### EXERCISE
The listing below holds a line with "[] This broke everything" and a line with "[] I have reviewed my code". Reproduce those two lines exactly, plus everything between them.

========

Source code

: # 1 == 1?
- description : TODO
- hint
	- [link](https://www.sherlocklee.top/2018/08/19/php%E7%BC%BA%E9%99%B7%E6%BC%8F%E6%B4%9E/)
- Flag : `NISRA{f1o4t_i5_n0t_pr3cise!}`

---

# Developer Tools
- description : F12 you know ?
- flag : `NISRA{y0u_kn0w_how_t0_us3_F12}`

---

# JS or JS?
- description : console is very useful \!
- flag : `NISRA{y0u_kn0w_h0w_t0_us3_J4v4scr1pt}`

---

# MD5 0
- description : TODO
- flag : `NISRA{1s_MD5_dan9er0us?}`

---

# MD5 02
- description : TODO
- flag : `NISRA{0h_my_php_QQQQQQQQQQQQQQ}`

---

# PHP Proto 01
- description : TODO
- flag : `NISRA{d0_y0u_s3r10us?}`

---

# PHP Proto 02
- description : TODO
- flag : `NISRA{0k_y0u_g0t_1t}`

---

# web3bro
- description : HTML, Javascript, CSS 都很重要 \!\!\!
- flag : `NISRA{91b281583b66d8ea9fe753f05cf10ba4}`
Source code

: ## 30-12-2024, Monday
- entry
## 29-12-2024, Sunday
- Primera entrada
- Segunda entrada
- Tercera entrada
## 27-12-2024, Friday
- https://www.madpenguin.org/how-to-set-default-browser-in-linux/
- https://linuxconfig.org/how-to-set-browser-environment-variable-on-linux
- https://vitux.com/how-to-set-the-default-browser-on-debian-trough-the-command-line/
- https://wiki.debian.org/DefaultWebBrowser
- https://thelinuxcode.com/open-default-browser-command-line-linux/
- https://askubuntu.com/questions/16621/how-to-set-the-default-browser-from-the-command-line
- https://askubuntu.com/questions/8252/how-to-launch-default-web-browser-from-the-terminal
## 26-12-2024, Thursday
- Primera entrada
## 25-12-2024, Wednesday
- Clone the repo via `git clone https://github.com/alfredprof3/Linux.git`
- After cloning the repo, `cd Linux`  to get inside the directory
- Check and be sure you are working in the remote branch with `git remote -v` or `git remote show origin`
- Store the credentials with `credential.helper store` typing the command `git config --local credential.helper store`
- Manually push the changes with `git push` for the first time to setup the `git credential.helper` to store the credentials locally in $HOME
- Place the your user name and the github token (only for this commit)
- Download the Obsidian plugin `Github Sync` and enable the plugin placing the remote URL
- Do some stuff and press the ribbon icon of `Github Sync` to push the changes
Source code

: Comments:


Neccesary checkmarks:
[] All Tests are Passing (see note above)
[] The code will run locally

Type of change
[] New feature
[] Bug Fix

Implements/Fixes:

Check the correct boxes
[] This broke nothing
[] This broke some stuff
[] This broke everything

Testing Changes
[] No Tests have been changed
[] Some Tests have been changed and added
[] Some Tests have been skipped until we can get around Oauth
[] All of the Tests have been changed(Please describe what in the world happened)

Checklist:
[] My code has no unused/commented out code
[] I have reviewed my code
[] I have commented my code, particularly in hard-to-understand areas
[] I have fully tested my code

========

### EXERCISE RESPONSE
[] This broke everything

Testing Changes
[] No Tests have been changed
[] Some Tests have been changed and added
[] Some Tests have been skipped until we can get around Oauth
[] All of the Tests have been changed(Please describe what in the world happened)

Checklist:
[] My code has no unused/commented out code
[] I have reviewed my code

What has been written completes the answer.